Below this sentence is a listing; return exactly its lines from the one with "viestiketjuja, jos on kirjautunut sisään." to the one with "viestejä, jos on kirjautunut sisään.", both kept, and nothing more.
========================================================================
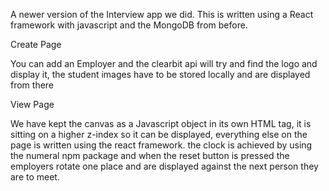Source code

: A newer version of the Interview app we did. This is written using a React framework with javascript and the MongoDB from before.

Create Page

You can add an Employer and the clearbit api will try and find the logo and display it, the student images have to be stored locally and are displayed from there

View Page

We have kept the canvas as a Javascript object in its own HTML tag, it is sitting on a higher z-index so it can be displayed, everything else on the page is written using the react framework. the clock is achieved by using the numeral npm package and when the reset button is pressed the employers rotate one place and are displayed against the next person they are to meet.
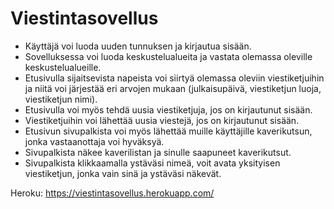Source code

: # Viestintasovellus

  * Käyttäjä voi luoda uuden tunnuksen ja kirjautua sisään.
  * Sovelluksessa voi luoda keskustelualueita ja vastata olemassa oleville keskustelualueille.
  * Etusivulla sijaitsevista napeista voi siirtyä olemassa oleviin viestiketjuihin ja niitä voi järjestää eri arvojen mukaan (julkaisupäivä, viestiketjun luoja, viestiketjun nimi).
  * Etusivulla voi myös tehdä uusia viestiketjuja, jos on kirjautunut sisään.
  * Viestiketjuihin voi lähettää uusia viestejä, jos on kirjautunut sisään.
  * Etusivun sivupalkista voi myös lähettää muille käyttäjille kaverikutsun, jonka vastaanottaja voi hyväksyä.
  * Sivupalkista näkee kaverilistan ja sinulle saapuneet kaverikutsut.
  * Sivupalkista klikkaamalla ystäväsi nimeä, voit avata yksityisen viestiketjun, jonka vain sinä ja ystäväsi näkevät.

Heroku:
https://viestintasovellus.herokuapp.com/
========================================================================
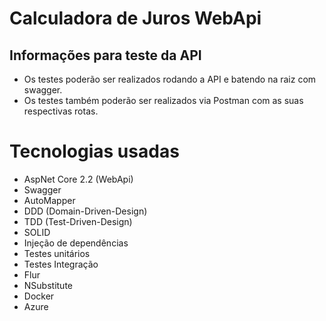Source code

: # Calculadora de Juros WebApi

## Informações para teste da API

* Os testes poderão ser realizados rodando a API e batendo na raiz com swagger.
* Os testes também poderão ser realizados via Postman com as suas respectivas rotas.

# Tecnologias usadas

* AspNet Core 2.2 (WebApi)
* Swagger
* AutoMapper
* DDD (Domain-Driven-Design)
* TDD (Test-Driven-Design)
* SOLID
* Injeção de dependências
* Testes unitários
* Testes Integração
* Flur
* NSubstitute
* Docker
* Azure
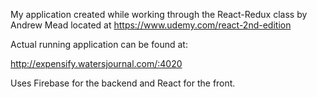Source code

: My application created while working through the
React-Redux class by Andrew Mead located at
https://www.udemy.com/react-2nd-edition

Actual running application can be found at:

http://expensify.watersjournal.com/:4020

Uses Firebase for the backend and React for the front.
========================================================================
## EXERCISE RESULT
  * Etusivulla voi myös tehdä uusia viestiketjuja, jos on kirjautunut sisään.
  * Viestiketjuihin voi lähettää uusia viestejä, jos on kirjautunut sisään.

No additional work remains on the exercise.